Reporters without Borders: Iran is largest prison for female journalists

Reporters without Borders: Iran is largest prison for female journalists

The Paris-based international organization, Reporters Without Borders (RSF) has declared Iran as the world’s largest prison for female journalists. The latest RSF report published on August 26, 2019, states, “The Islamic Republic is now the world’s biggest jailer of women journalists, with a total of ten currently held.”

The RSF expressed alarm that a new wave of arrests and interrogations of female journalists had started in Iran since the beginning of August.

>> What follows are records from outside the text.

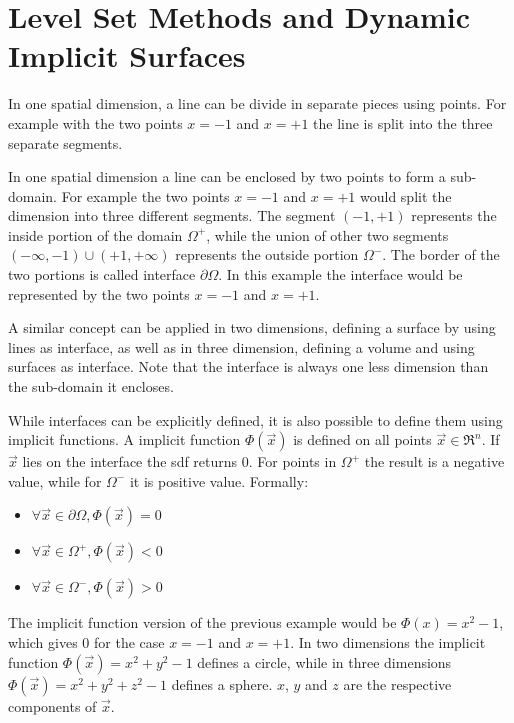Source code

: \section{Level Set Methods and Dynamic Implicit Surfaces}
\cite{osher:2006:level}

In one spatial dimension, a line can be divide in separate pieces using points. For example with the two points  $x = -1$ and $x = +1$ the line is split into the three separate segments.

In one spatial dimension a line can be enclosed by two points to form a sub-domain. For example the two points $x = -1$ and $x = +1$ would split the dimension into three different segments. The segment $(-1, +1)$ represents the inside portion of the domain $\Omega^+$, while the union of other two segments  $(-\infty,-1) \cup (+1,+\infty) $ represents the outside portion $\Omega^-$. The border of the two portions is called interface  $\partial\Omega$. In this example the interface would be represented by the two points $x = -1$ and $x = +1$.

A similar concept can be applied in two dimensions, defining a surface by using lines as interface, as well as in three dimension, defining a volume and using surfaces as interface. Note that the interface is always one less dimension than the sub-domain it encloses.


While interfaces can be explicitly defined, it is also possible to define them using implicit functions.
A implicit function $\Phi(\vec{x})$ is defined on all points $\vec{x} \in \Re^n$. If $\vec{x}$ lies on the interface the \gls{sdf} returns 0. For points in $\Omega^+$ the result is a negative value, while for $\Omega^-$ it is positive value. Formally:
\begin{itemize}
	\item $\forall \vec{x} \in \partial\Omega,  \Phi(\vec{x}) = 0$ 
	\item $\forall \vec{x} \in \Omega^+,  \Phi(\vec{x}) < 0$
	\item $\forall \vec{x} \in \Omega^-,  \Phi(\vec{x}) > 0$
\end{itemize}

The implicit function version of the previous example would be $\Phi(x) = x^2 - 1$, which gives 0 for the case $x = -1$ and $x = +1$.
In two dimensions the implicit function $\Phi(\vec{x}) = x^2 + y^2 - 1$ defines a circle, while in three dimensions  $\Phi(\vec{x}) = x^2 + y^2 + z^2 - 1$ defines a sphere. $x$, $y$ and $z$ are the respective components of $\vec{x}$.

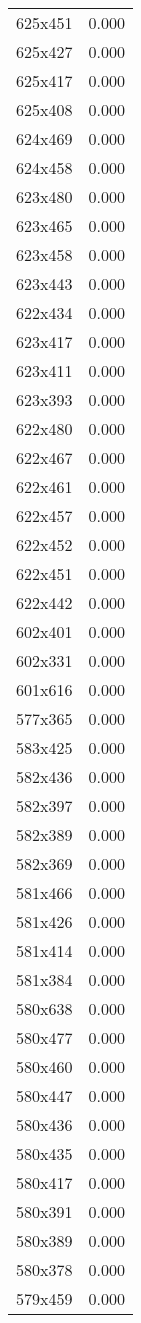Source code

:\begin{table}
\begin{tabular}{lr}
625x451 & 0.000 \\
625x427 & 0.000 \\
625x417 & 0.000 \\
625x408 & 0.000 \\
624x469 & 0.000 \\
624x458 & 0.000 \\
623x480 & 0.000 \\
623x465 & 0.000 \\
623x458 & 0.000 \\
623x443 & 0.000 \\
622x434 & 0.000 \\
623x417 & 0.000 \\
623x411 & 0.000 \\
623x393 & 0.000 \\
622x480 & 0.000 \\
622x467 & 0.000 \\
622x461 & 0.000 \\
622x457 & 0.000 \\
622x452 & 0.000 \\
622x451 & 0.000 \\
622x442 & 0.000 \\
602x401 & 0.000 \\
602x331 & 0.000 \\
601x616 & 0.000 \\
577x365 & 0.000 \\
583x425 & 0.000 \\
582x436 & 0.000 \\
582x397 & 0.000 \\
582x389 & 0.000 \\
582x369 & 0.000 \\
581x466 & 0.000 \\
581x426 & 0.000 \\
581x414 & 0.000 \\
581x384 & 0.000 \\
580x638 & 0.000 \\
580x477 & 0.000 \\
580x460 & 0.000 \\
580x447 & 0.000 \\
580x436 & 0.000 \\
580x435 & 0.000 \\
580x417 & 0.000 \\
580x391 & 0.000 \\
580x389 & 0.000 \\
580x378 & 0.000 \\
579x459 & 0.000 \\

\end{tabular}
\end{table}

The global media watchdog Reporters without Borders said Sanaz Allahyari, Marzieh Amiri, Shima Entessari, Noushin Jafari, Avisha Jalaluddin, Farangis Mazloom, Assal Mohammadi, Nargess Mohammadi, Sepideh Moradi, and Hengameh Shahidi are among the women journalists presently imprisoned by the Iranian regime.

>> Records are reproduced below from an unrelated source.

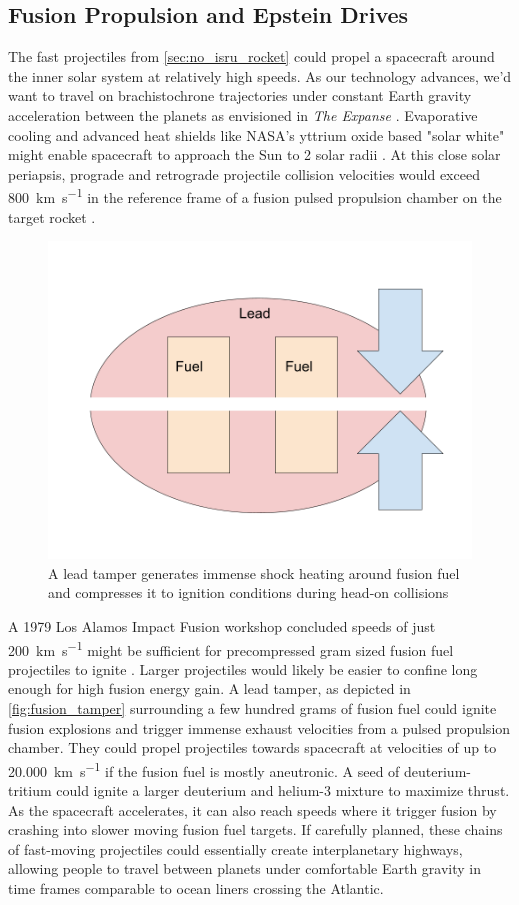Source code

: \documentclass{article}
\begin{document}
\subsection{Fusion Propulsion and Epstein Drives}\label{sec:epstein_drives}
The fast projectiles from \autoref{sec:no_isru_rocket} could propel a spacecraft around the inner solar system at relatively high speeds.   As our technology advances, we'd want to travel on brachistochrone trajectories under constant Earth gravity acceleration between the planets as envisioned in \textit{The Expanse} \cite{Corey2012Drive}.  Evaporative cooling and advanced heat shields like NASA's yttrium oxide based "solar white" might  enable spacecraft to approach the Sun to 2 solar radii \cite{ted_ed_2025_how_close}.  At this close solar periapsis, prograde and retrograde projectile collision velocities would exceed \SI{800}{\kilo\meter\per\second} in the reference frame of a fusion pulsed propulsion chamber on the target rocket \cite{ted_ed_2025_how_close}.  

\begin{figure}[htpb]
    \centering
    \includegraphics[width=0.5\linewidth]{images/Fusion Impactors.png}
    \caption{A lead tamper generates immense shock heating around fusion fuel and compresses it to ignition conditions during head-on collisions}
    \label{fig:fusion_tamper}
\end{figure}

A 1979 Los Alamos Impact Fusion workshop concluded speeds of just \SI{200}{\kilo\meter\per\second} might be sufficient for precompressed gram sized fusion fuel projectiles to ignite \cite{impactfusion1979}.   Larger projectiles would likely be easier to confine long enough for high fusion energy gain.   A lead tamper, as depicted in \autoref{fig:fusion_tamper} surrounding a few hundred grams of fusion fuel could ignite fusion explosions and trigger immense exhaust velocities from a pulsed propulsion chamber.  
They could propel projectiles towards spacecraft at velocities of up to \SI{20,000}{\kilo\meter\per\second} if the fusion fuel is mostly aneutronic.   A seed of deuterium-tritium could ignite a larger deuterium and helium-3 mixture to maximize thrust.   As the spacecraft accelerates, it can also reach speeds where it trigger fusion by crashing into slower moving fusion fuel targets.   If carefully planned, these chains of fast-moving projectiles could essentially create interplanetary highways, allowing people to travel between planets under comfortable Earth gravity in time frames comparable to ocean liners crossing the Atlantic. 
\end{document}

The RSF indicated that the Islamic Republic previously ranked fifth among the countries with the highest number of detained female journalists. However, “Iran is now holding more women in connection with their journalistic activities than any other country in the world,” said Reza Moini, the head of RSF’s Iran/Afghanistan Desk.

Moini said the RSF calls on the UN special rapporteur on the human rights situation in Iran, Javaid Rehman, to intervene with the utmost urgency to obtain their release and to address the disastrous press freedom situation in Iran.

Iran ranks 170th among 180 countries according to the 2019 World Press Freedom Index of the Reporters without Borders.

Earlier on July 11, 2019, this organization expressed concern over the health of detained journalists, Sanaz Allahyari and her husband, who had gone on hunger strike in protests to the unfair sentences issued for journalists. The RSF said they had been hurt physically and psychologically, but jailed journalists and prisoners of conscience have no way but to go on hunger strike to draw attention to inhuman prison conditions.

Sanaz Allahyari was on hunger strike for 12 days and her husband, Amir Hossein Mohammadi Fard, ended his hunger strike on August 21, 2019, after 50 days.